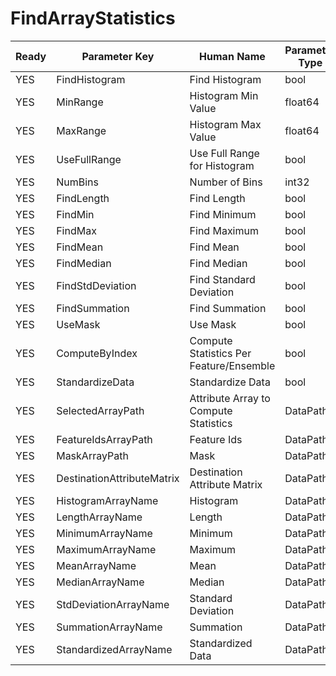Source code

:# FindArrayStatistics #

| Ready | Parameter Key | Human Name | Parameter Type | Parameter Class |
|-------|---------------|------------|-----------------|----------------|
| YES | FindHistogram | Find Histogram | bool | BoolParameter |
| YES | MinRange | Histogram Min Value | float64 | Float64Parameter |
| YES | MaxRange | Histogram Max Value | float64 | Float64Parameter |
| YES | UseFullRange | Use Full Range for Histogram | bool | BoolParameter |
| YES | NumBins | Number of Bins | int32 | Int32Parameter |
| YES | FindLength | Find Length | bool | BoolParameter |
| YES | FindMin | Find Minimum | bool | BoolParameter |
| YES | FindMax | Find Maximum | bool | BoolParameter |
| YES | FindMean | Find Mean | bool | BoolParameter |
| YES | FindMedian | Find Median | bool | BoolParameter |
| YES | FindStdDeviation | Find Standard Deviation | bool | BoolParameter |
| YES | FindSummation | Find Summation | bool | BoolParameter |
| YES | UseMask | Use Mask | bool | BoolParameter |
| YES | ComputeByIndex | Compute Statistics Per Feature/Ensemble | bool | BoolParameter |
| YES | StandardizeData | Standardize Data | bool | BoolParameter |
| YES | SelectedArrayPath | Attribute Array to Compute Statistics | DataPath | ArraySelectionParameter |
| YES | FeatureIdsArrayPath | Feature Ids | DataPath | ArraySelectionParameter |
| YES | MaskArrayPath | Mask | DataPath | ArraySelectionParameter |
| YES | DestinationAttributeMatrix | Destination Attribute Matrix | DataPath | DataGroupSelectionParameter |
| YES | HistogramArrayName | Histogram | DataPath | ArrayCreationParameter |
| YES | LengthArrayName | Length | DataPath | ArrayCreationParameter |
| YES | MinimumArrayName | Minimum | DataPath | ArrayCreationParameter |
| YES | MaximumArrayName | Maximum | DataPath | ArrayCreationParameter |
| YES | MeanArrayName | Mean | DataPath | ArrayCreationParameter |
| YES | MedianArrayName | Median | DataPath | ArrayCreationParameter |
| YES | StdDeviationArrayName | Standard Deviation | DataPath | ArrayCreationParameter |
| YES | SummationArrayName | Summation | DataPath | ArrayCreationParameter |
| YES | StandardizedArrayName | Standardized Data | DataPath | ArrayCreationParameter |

§ **Your objective**
Retype the entries above exactly, but only from the line containing "Max Value | float64 | Float64Parameter |" through the line containing "Ids | DataPath | ArraySelectionParameter |", both included.

§ **Result of the task**
| YES | MaxRange | Histogram Max Value | float64 | Float64Parameter |
| YES | UseFullRange | Use Full Range for Histogram | bool | BoolParameter |
| YES | NumBins | Number of Bins | int32 | Int32Parameter |
| YES | FindLength | Find Length | bool | BoolParameter |
| YES | FindMin | Find Minimum | bool | BoolParameter |
| YES | FindMax | Find Maximum | bool | BoolParameter |
| YES | FindMean | Find Mean | bool | BoolParameter |
| YES | FindMedian | Find Median | bool | BoolParameter |
| YES | FindStdDeviation | Find Standard Deviation | bool | BoolParameter |
| YES | FindSummation | Find Summation | bool | BoolParameter |
| YES | UseMask | Use Mask | bool | BoolParameter |
| YES | ComputeByIndex | Compute Statistics Per Feature/Ensemble | bool | BoolParameter |
| YES | StandardizeData | Standardize Data | bool | BoolParameter |
| YES | SelectedArrayPath | Attribute Array to Compute Statistics | DataPath | ArraySelectionParameter |
| YES | FeatureIdsArrayPath | Feature Ids | DataPath | ArraySelectionParameter |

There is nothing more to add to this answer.